Святитель Амвросий Медиоланский занимался вопросом о том, существовал ли рай в определенном месте временного пространства. Он начинает с анализа случая с Апостолом Павлом, который, когда вознесся в рай (1 Кор 12:2-4, Деяния 9:22, 26), отметил, что он едва мог видеть его в живых и не мог вспомнить, видел ли он это видение в теле или вне тела. Если это так, то, говорит святитель Амвросий, нам невозможно объявить место нахождения рая. Если Павел услышал слова, которые запрещено раскрывать, тогда мы также не можем показать рай, даже если бы увидели его. Мы должны тогда, как и Павел, смирить себя и не слишком стремиться раскрывать его местоположение, потому что раскрытие информации приводит к опасности самим фактом этого раскрытия.[11]
1.2. Эдемский сад как царский сад, полный деревьев
В книги Бытия после сотворения человека (Быт 2:7) следует установления Эдемского сада. Для своей новосозданной твари Бог «насаждает» сад для пропитания и жилища. Это иллюстрирует прямую заботу Творца о Его создании: оно не оставлено жить на Земле самостоятельно и обеспечивать себя, а скорее ему уделяется привилегированное место. Эдем наполнен источниками воды, это место красивых и плодородных деревьев; место изобилия. Эти описания также указывают на особые отношения любящей заботы Бога о человеке, что неоднократно показывается во 2 и 3 главах Бытия.[12]

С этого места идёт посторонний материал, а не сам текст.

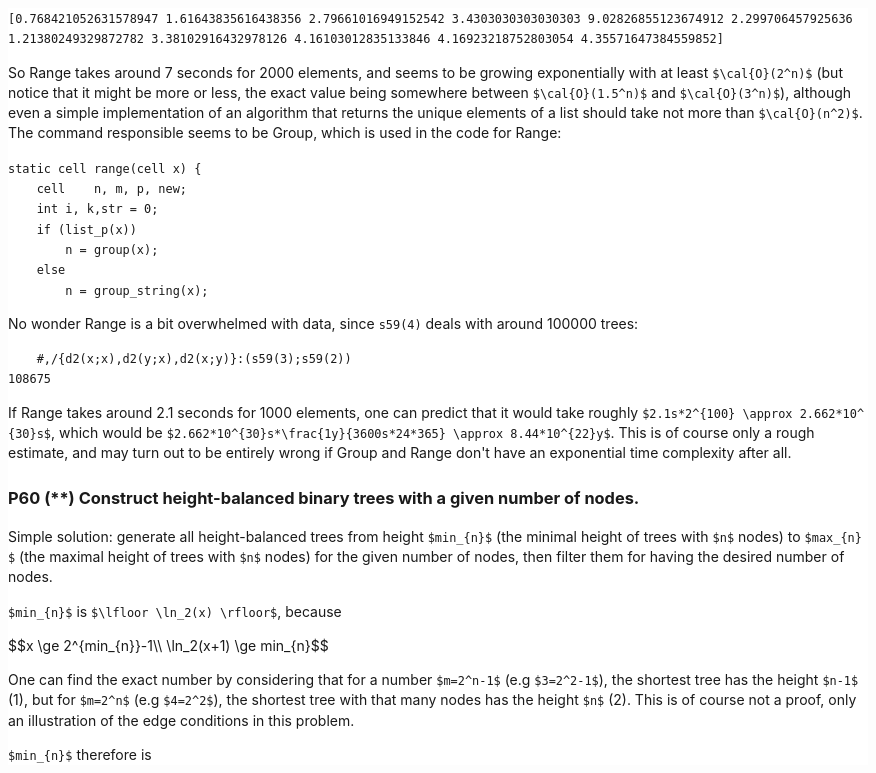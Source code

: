 	[0.768421052631578947 1.61643835616438356 2.79661016949152542 3.4303030303030303 9.02826855123674912 2.299706457925636 1.21380249329872782 3.38102916432978126 4.16103012835133846 4.16923218752803054 4.35571647384559852]

So Range takes around 7 seconds for 2000 elements, and seems to be
growing exponentially with at least `$\cal{O}(2^n)$` (but notice that
it might be more or less, the exact value being somewhere between
`$\cal{O}(1.5^n)$` and `$\cal{O}(3^n)$`), although even a simple
implementation of an algorithm that returns the unique elements of a
list should take not more than `$\cal{O}(n^2)$`. The command responsible
seems to be Group, which is used in the code for Range:

	static cell range(cell x) {
		cell	n, m, p, new;
		int	i, k,str = 0;
		if (list_p(x))
			n = group(x);
		else
			n = group_string(x);

No wonder Range is a bit overwhelmed with data, since `s59(4)` deals with
around 100000 trees:

		#,/{d2(x;x),d2(y;x),d2(x;y)}:(s59(3);s59(2))
	108675

If Range takes around 2.1 seconds for 1000 elements, one can predict that
it would take roughly `$2.1s*2^{100} \approx 2.662*10^{30}s$`, which would be
`$2.662*10^{30}s*\frac{1y}{3600s*24*365} \approx 8.44*10^{22}y$`. This is
of course only a rough estimate, and may turn out to be entirely wrong
if Group and Range don't have an exponential time complexity after all.



### P60 (**) Construct height-balanced binary trees with a given number of nodes.

Simple solution: generate all height-balanced trees from height
`$min_{n}$` (the minimal height of trees with `$n$` nodes) to `$max_{n}$`
(the maximal height of trees with `$n$` nodes) for the given number of
nodes, then filter them for having the desired number of nodes.

`$min_{n}$` is `$\lfloor \ln_2(x) \rfloor$`, because

<div>
	$$x \ge 2^{min_{n}}-1\\
	\ln_2(x+1) \ge min_{n}$$
</div>

One can find the exact number by considering that for a number `$m=2^n-1$`
(e.g `$3=2^2-1$`), the shortest tree has the height `$n-1$` (1), but for
`$m=2^n$` (e.g `$4=2^2$`), the shortest tree with that many nodes has
the height `$n$` (2). This is of course not a proof, only an illustration
of the edge conditions in this problem.

`$min_{n}$` therefore is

Еврейское слово gan происходит от глагола ganan, что означает «позаботиться, размножаться» и, как правило, переводится как сад, двор или парк. Перевод gan в LXX – это парадисос, что происходит от древнеперсидского слова pairi-daeza и обозначает привилегированное, огороженное пространство (буквальный перевод – «забор»). Это слово известно также в аккадском языке как pardēsu, что означает «огороженный сад». В других библейских отрывках оно выглядит как pardes (Песн 4:13, Неем 2:8) и может быть переведено как «защищенный царский сад».[13] Царские сады упоминаются многократно в Ветхом Завете (4 Царств 9:27, 4 Царств 21:18, Иер 39:4, 52:7, Неем 3:15). В Екл 2:4,5 царь восхваляет себя за то, что он насадил сад с красивыми и плодовыми деревьями. Культивирование сада сравнивается с управлением государством.[14]
Королевский сад с собственным источником воды был бы очень престижным (Песн 4:12), потому что не было бы необходимости орошать его извне.[15] Внутри такого сада выращиваются различные растения: овощи (3 Царств 21:2, Втор 11:10, Притч 15:17) и деревья: инжир, нард, финиковые пальмы, а иногда и цветы (Песн 4:12-16). Поэтому сад в древние времена имел большую эмоциональную и эстетическую ценность; он был известен как некий идеал (4 Царств 18:31, Мих 4:4, Зах 3:10). В саду царь мог гулять. Сады были важным источником пищи, а обильный сад представлял бы образ счастливой и достаточной жизни, в которой человек чувствует себя в безопасности и сохранности (Ис 58:11). Растительный сад, полный прекрасных ароматов – это образ спасения и изобилия (Ис 32:15-18), это место, где обитает Бог (Быт 3:8). В отличие от пустыни, которая является символом смерти, несчастья и отсутствия Бога.[16]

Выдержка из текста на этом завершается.